Cette introduction, où revivent, pour ainsi dire, entourés de la plus vive lumière, événements et personnages, prépare admirablement à la lecture du Journal de Jacques de Filhot, ce précieux manuscrit que Dom Devienne a connu et utilisé, mais qu’avaient vainement cherché V. Cousin, l’historiographe de la trop séduisante duchesse de Longueville, et le président Boscheron des Portes, l’insuffisant historien du Parlement de Bordeaux. M. Communay a eu la bonne fortune, dont il s’est montré si digne, de retrouver dans les papiers qui constituent à la Bibliothèque de la ville de Bordeaux le fonds La Montaigne, une copie textuelle du document original faite de la propre main de l’érudit magistrat.

Après avoir donné sur Jacques de Filhot et sur la famille de ce généreux martyr de l’Ormée une notice qui ne laisse rien à désirer, sauf en un point que nous toucherons tout à l’heure, M. Communay s’exprime ainsi (page 87) : « Rien ne rappelle au public indifférent le souvenir de celui qui se dévoua pour sa ville natale. Pas une plaque, pas un tableau, pas même un nom de rue pour éterniser les services rendus par ce modeste et dévoué citoyen. » Nous nous associons aux regrets si bien exprimés par le savant éditeur du Procès-verbal de ma persécution (titre primitif du journal), et nous aimons à croire que les hommes d’intelligence et de cœur qui administrent la ville de Bordeaux tiendront à honneur de réparer une si longue injustice, une si longue ingratitude, et donneront à une des nouvelles rues de notre magnifique cité le nom de ce héros du devoir qui, au milieu des plus cruels tourments, déploya, selon le mot du P. Berthod en ses Mémoire, « une fermeté qui n’est pas concevable » le nom de Jacques de Filhot.

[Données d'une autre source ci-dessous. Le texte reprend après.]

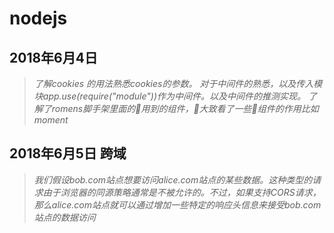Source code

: **nodejs**
===
__2018年6月4日__
---
>*了解cookies 的用法熟悉cookies的参数。 对于中间件的熟悉，以及传入模块app.use(require("module"))作为中间件。以及中间件的推测实现。 了解了romens脚手架里面的用到的组件，大致看了一些组件的作用比如moment*

__2018年6月5日__
跨域
---
>*我们假设bob.com站点想要访问alice.com站点的某些数据。这种类型的请求由于浏览器的同源策略通常是不被允许的。不过，如果支持CORS请求，那么alice.com站点就可以通过增加一些特定的响应头信息来接受bob.com站点的数据访问*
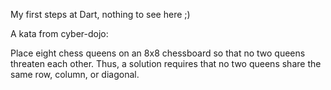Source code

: My first steps at Dart, nothing to see here ;)

A kata from cyber-dojo:

Place eight chess queens on an 8x8 chessboard so that no two queens threaten each other. 
Thus, a solution requires that no two queens share the same row, column, or diagonal.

Le journal du Bon François persécuté, titre pris par l’ancien secrétaire de la Chambre du roi, devenu trésorier général de France à Montauban et conseiller d’État, en tête de son épître dédicatoire à Louis XIV, est très curieux, très émouvant. Filhot raconte avec la plus grande sincérité ce qu’il a fait pour éteindre les feux horribles de la guerre civile, ce qu’il a souffert pour la noble cause de son pays. En de pareilles circonstances, combien de narrateurs, surtout s’ils avaient subi l’influence attribuée aux bords de notre chère Garonne, auraient cru pouvoir se livrer à de déclamatoires exagérations ! Filhot ne se permet aucune gasconnade. Fidèle à l’engagement qu’il a pris, au début de son journal, de n’apporter aucune passion dans son récit, il reste calme en parlant de ses tortures, il reste modéré en parlant de ses bourreaux. Félicitons et remercions M. Communay d’avoir mis entre nos mains un document où les détails les plus minutieux sont reproduits aussi exactement que dans une parfaite photographie, et qui ajoute une page des plus précieuses à l’histoire de la ville de Bordeaux.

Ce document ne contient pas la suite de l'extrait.